**ASSIGNED TASK**: Work out how many lines in the data hold the string "forks". Reply with only that number.

**RECORDED INFORMATION**:
_____

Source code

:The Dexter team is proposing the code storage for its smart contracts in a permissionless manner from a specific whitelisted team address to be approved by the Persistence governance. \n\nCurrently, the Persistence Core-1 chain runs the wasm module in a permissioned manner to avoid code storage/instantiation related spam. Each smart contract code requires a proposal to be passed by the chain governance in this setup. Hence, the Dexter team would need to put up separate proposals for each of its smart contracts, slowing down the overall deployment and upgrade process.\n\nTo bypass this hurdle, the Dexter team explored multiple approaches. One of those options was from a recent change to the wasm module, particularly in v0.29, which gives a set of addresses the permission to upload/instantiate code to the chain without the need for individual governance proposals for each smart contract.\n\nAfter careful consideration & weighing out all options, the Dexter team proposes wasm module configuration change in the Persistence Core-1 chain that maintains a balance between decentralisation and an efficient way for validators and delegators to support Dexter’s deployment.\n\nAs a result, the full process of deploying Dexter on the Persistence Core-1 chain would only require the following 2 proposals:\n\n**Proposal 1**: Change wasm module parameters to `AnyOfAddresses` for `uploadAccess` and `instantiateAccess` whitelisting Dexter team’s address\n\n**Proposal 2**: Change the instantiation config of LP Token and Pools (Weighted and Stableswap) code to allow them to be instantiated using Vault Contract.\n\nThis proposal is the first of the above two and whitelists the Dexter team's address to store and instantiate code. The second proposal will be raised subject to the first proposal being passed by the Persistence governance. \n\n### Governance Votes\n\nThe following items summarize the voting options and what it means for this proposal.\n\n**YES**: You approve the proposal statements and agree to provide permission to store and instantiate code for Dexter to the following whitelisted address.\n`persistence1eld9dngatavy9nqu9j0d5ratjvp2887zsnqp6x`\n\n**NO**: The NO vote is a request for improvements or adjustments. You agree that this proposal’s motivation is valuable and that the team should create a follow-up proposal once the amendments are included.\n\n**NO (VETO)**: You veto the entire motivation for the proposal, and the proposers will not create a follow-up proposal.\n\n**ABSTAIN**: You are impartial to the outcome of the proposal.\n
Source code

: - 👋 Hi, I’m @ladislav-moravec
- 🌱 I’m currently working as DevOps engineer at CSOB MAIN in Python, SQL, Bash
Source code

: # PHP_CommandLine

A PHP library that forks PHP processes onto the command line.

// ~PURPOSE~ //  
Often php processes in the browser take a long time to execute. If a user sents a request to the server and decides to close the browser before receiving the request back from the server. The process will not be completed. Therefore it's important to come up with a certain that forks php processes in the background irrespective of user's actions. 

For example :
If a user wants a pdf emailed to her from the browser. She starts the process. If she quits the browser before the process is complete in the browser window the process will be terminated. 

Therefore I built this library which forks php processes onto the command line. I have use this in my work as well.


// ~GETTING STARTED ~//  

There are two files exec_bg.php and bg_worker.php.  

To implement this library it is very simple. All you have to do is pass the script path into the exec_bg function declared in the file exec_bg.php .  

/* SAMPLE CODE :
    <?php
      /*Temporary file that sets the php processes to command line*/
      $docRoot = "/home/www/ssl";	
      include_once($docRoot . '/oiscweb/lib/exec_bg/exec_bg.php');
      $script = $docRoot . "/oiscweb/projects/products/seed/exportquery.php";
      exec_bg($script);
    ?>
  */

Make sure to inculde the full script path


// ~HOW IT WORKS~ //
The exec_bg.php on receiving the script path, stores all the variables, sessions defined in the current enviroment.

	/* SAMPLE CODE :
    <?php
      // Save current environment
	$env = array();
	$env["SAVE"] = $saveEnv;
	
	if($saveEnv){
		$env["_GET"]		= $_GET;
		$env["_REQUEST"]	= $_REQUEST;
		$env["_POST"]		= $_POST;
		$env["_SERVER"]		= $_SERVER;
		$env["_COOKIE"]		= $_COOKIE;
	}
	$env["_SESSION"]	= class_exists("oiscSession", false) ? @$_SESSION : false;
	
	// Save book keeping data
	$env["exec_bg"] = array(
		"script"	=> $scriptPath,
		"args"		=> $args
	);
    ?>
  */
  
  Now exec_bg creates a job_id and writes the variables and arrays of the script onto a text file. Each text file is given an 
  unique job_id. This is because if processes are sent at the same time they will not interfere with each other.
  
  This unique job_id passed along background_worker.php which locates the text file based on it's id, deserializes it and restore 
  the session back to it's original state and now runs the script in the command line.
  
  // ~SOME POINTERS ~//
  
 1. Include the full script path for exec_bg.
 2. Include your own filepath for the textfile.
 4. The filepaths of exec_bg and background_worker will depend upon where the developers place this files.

_____

**ANSWER FOR THIS EXERCISE**: 3